■ TASK INSTRUCTIONS ■
Pictures excluded, copy all of the data below exactly.

────────

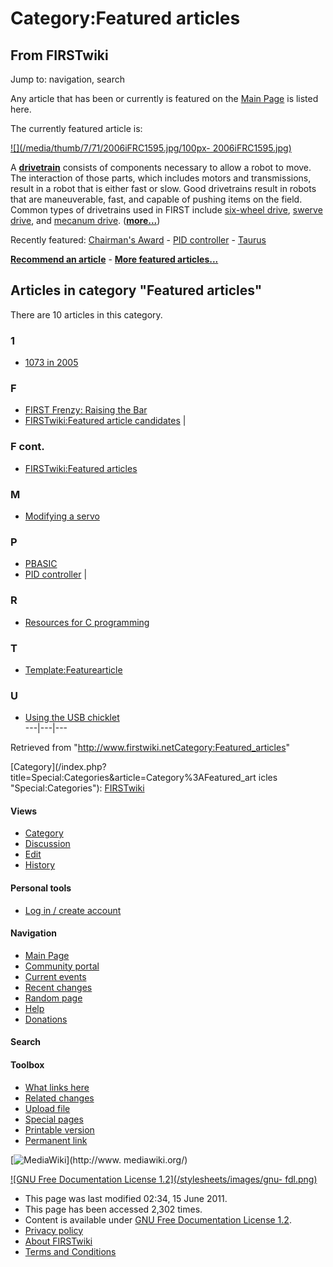 # Category:Featured articles

## From FIRSTwiki

Jump to: navigation, search

Any article that has been or currently is featured on the [Main Page](Main_Page "Main Page") is listed here.

The currently featured article is:

[![](/media/thumb/7/71/2006iFRC1595.jpg/100px-
2006iFRC1595.jpg)](Image:2006iFRC1595.jpg)

A **[drivetrain](Drivetrain "Drivetrain")** consists of components necessary to allow a robot to move. The interaction of those parts, which includes motors and transmissions, result in a robot that is either fast or slow. Good drivetrains result in robots that are maneuverable, fast, and capable of pushing items on the field. Common types of drivetrains used in FIRST include [six-wheel drive](Drivetrain#Six_Wheel_Drive "Drivetrain"), [swerve drive](Drivetrain#Swerve_Drive "Drivetrain"), and [mecanum drive](Drivetrain#Mecanum_Drive "Drivetrain"). (**[more...](Drivetrain "Drivetrain")**)

Recently featured: [Chairman's Award](Chairman%E2%80%99s_Award "Chairman’s Award") - [PID controller](PID_controller "PID
controller") - [Taurus](Taurus_%281073%29 "Taurus \(1073\)")

**[Recommend an article](FIRSTwiki:Featured_article_candidates "FIRSTwiki:Featured article candidates")** - **[More featured articles...](FIRSTwiki:Featured_articles "FIRSTwiki:Featured articles")**

## Articles in category "Featured articles"

There are 10 articles in this category.

### 1

- [1073 in 2005](1073_in_2005 "1073 in 2005")

### F

- [FIRST Frenzy: Raising the Bar](FIRST_Frenzy:_Raising_the_Bar "FIRST Frenzy: Raising the Bar")
- [FIRSTwiki:Featured article candidates](FIRSTwiki:Featured_article_candidates "FIRSTwiki:Featured article candidates") |

### F cont.

- [FIRSTwiki:Featured articles](FIRSTwiki:Featured_articles "FIRSTwiki:Featured articles")

### M

- [Modifying a servo](Modifying_a_servo "Modifying a servo")

### P

- [PBASIC](PBASIC "PBASIC")
- [PID controller](PID_controller "PID controller") |

### R

- [Resources for C programming](Resources_for_C_programming "Resources for C programming")

### T

- [Template:Featurearticle](Template:Featurearticle "Template:Featurearticle")

### U

- [Using the USB chicklet](Using_the_USB_chicklet "Using the USB chicklet")<br>
  ---|---|---

Retrieved from "<http://www.firstwiki.netCategory:Featured_articles>"

[Category](/index.php?title=Special:Categories&article=Category%3AFeatured_art
icles "Special:Categories"): [FIRSTwiki](Category:FIRSTwiki "Category:FIRSTwiki")

#### Views

- [Category](Category:Featured_articles)
- [Discussion](Category_talk:Featured_articles)
- [Edit](/index.php?title=Category:Featured_articles&action=edit)
- [History](/index.php?title=Category:Featured_articles&action=history)

#### Personal tools

- [Log in / create account](/index.php?title=Special:Userlogin&returnto=Category:Featured_articles)

[](Main_Page "Main Page")

#### Navigation

- [Main Page](Main_Page)
- [Community portal](FIRSTwiki:Community_portal)
- [Current events](Current_events)
- [Recent changes](Special:Recentchanges)
- [Random page](Special:Random)
- [Help](FIRSTwiki:Help)
- [Donations](FIRSTwiki:Site_support)

#### Search

#### Toolbox

- [What links here](Special:Whatlinkshere/Category:Featured_articles)
- [Related changes](Special:Recentchangeslinked/Category:Featured_articles)
- [Upload file](Special:Upload)
- [Special pages](Special:Specialpages)
- [Printable version](/index.php?title=Category:Featured_articles&printable=yes)
- [Permanent link](/index.php?title=Category:Featured_articles&oldid=80523)

[![MediaWiki](/skins/common/images/poweredby_mediawiki_88x31.png)](http://www.
mediawiki.org/)

[![GNU Free Documentation License 1.2](/stylesheets/images/gnu-
fdl.png)](http://www.gnu.org/copyleft/fdl.html)

- This page was last modified 02:34, 15 June 2011.
- This page has been accessed 2,302 times.
- Content is available under [GNU Free Documentation License 1.2](http://www.gnu.org/copyleft/fdl.html "http://www.gnu.org/copyleft/fdl.html").
- [Privacy policy](FIRSTwiki:Privacy_policy "FIRSTwiki:Privacy policy")
- [About FIRSTwiki](FIRSTwiki:About "FIRSTwiki:About")
- [Terms and Conditions](FIRSTwiki:Terms_and_conditions "FIRSTwiki:Terms and conditions")

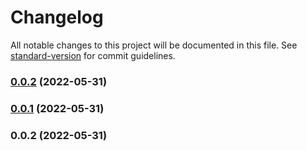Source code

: # Changelog

All notable changes to this project will be documented in this file. See [standard-version](https://github.com/conventional-changelog/standard-version) for commit guidelines.

### [0.0.2](https://github.com/conjoon/create-conjoon/compare/v0.0.1...v0.0.2) (2022-05-31)

### [0.0.1](https://github.com/conjoon/create-conjoon/compare/v0.0.2...v0.0.1) (2022-05-31)

### 0.0.2 (2022-05-31)
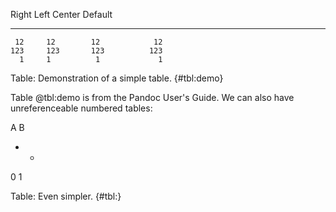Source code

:   Right     Left     Center     Default
-------     ------ ----------   -------
     12     12        12            12
    123     123       123          123
      1     1          1             1

Table: Demonstration of a simple table. {#tbl:demo}

Table @tbl:demo is from the Pandoc User's Guide.  We can also have unreferenceable numbered tables:

A B
- -
0 1

Table: Even simpler. {#tbl:}
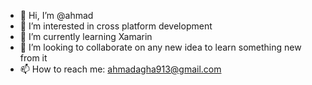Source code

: - 👋 Hi, I’m @ahmad
- 👀 I’m interested in cross platform development
- 🌱 I’m currently learning Xamarin
- 💞️ I’m looking to collaborate on any new idea to learn something new from it
- 📫 How to reach me: ahmadagha913@gmail.com

<!---
ahmad913/ahmad913 is a ✨ special ✨ repository because its `README.md` (this file) appears on your GitHub profile.
You can click the Preview link to take a look at your changes.
--->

────────

■ SOLUTION TO THE PROBLEM ■
 # Category:Featured articles

## From FIRSTwiki

Jump to: navigation, search

Any article that has been or currently is featured on the [Main Page](Main_Page "Main Page") is listed here.

The currently featured article is:

[![](/media/thumb/7/71/2006iFRC1595.jpg/100px-
2006iFRC1595.jpg)](Image:2006iFRC1595.jpg)

A **[drivetrain](Drivetrain "Drivetrain")** consists of components necessary to allow a robot to move. The interaction of those parts, which includes motors and transmissions, result in a robot that is either fast or slow. Good drivetrains result in robots that are maneuverable, fast, and capable of pushing items on the field. Common types of drivetrains used in FIRST include [six-wheel drive](Drivetrain#Six_Wheel_Drive "Drivetrain"), [swerve drive](Drivetrain#Swerve_Drive "Drivetrain"), and [mecanum drive](Drivetrain#Mecanum_Drive "Drivetrain"). (**[more...](Drivetrain "Drivetrain")**)

Recently featured: [Chairman's Award](Chairman%E2%80%99s_Award "Chairman’s Award") - [PID controller](PID_controller "PID
controller") - [Taurus](Taurus_%281073%29 "Taurus \(1073\)")

**[Recommend an article](FIRSTwiki:Featured_article_candidates "FIRSTwiki:Featured article candidates")** - **[More featured articles...](FIRSTwiki:Featured_articles "FIRSTwiki:Featured articles")**

## Articles in category "Featured articles"

There are 10 articles in this category.

### 1

- [1073 in 2005](1073_in_2005 "1073 in 2005")

### F

- [FIRST Frenzy: Raising the Bar](FIRST_Frenzy:_Raising_the_Bar "FIRST Frenzy: Raising the Bar")
- [FIRSTwiki:Featured article candidates](FIRSTwiki:Featured_article_candidates "FIRSTwiki:Featured article candidates") |

### F cont.

- [FIRSTwiki:Featured articles](FIRSTwiki:Featured_articles "FIRSTwiki:Featured articles")

### M

- [Modifying a servo](Modifying_a_servo "Modifying a servo")

### P

- [PBASIC](PBASIC "PBASIC")
- [PID controller](PID_controller "PID controller") |

### R

- [Resources for C programming](Resources_for_C_programming "Resources for C programming")

### T

- [Template:Featurearticle](Template:Featurearticle "Template:Featurearticle")

### U

- [Using the USB chicklet](Using_the_USB_chicklet "Using the USB chicklet")<br>
  ---|---|---

Retrieved from "<http://www.firstwiki.netCategory:Featured_articles>"

[Category](/index.php?title=Special:Categories&article=Category%3AFeatured_art
icles "Special:Categories"): [FIRSTwiki](Category:FIRSTwiki "Category:FIRSTwiki")

#### Views

- [Category](Category:Featured_articles)
- [Discussion](Category_talk:Featured_articles)
- [Edit](/index.php?title=Category:Featured_articles&action=edit)
- [History](/index.php?title=Category:Featured_articles&action=history)

#### Personal tools

- [Log in / create account](/index.php?title=Special:Userlogin&returnto=Category:Featured_articles)

[](Main_Page "Main Page")

#### Navigation

- [Main Page](Main_Page)
- [Community portal](FIRSTwiki:Community_portal)
- [Current events](Current_events)
- [Recent changes](Special:Recentchanges)
- [Random page](Special:Random)
- [Help](FIRSTwiki:Help)
- [Donations](FIRSTwiki:Site_support)

#### Search

#### Toolbox

- [What links here](Special:Whatlinkshere/Category:Featured_articles)
- [Related changes](Special:Recentchangeslinked/Category:Featured_articles)
- [Upload file](Special:Upload)
- [Special pages](Special:Specialpages)
- [Printable version](/index.php?title=Category:Featured_articles&printable=yes)
- [Permanent link](/index.php?title=Category:Featured_articles&oldid=80523)

[![MediaWiki](/skins/common/images/poweredby_mediawiki_88x31.png)](http://www.
mediawiki.org/)

[![GNU Free Documentation License 1.2](/stylesheets/images/gnu-
fdl.png)](http://www.gnu.org/copyleft/fdl.html)

- This page was last modified 02:34, 15 June 2011.
- This page has been accessed 2,302 times.
- Content is available under [GNU Free Documentation License 1.2](http://www.gnu.org/copyleft/fdl.html "http://www.gnu.org/copyleft/fdl.html").
- [Privacy policy](FIRSTwiki:Privacy_policy "FIRSTwiki:Privacy policy")
- [About FIRSTwiki](FIRSTwiki:About "FIRSTwiki:About")
- [Terms and Conditions](FIRSTwiki:Terms_and_conditions "FIRSTwiki:Terms and conditions")

Source code

: # Changelog

All notable changes to this project will be documented in this file. See [standard-version](https://github.com/conventional-changelog/standard-version) for commit guidelines.

### [0.0.2](https://github.com/conjoon/create-conjoon/compare/v0.0.1...v0.0.2) (2022-05-31)

### [0.0.1](https://github.com/conjoon/create-conjoon/compare/v0.0.2...v0.0.1) (2022-05-31)

### 0.0.2 (2022-05-31)
Source code

:   Right     Left     Center     Default
-------     ------ ----------   -------
     12     12        12            12
    123     123       123          123
      1     1          1             1

Table: Demonstration of a simple table. {#tbl:demo}

Table @tbl:demo is from the Pandoc User's Guide.  We can also have unreferenceable numbered tables:

A B
- -
0 1

Table: Even simpler. {#tbl:}
Source code

: - 👋 Hi, I’m @ahmad
- 👀 I’m interested in cross platform development
- 🌱 I’m currently learning Xamarin
- 💞️ I’m looking to collaborate on any new idea to learn something new from it
- 📫 How to reach me: ahmadagha913@gmail.com

<!---
ahmad913/ahmad913 is a ✨ special ✨ repository because its `README.md` (this file) appears on your GitHub profile.
You can click the Preview link to take a look at your changes.
--->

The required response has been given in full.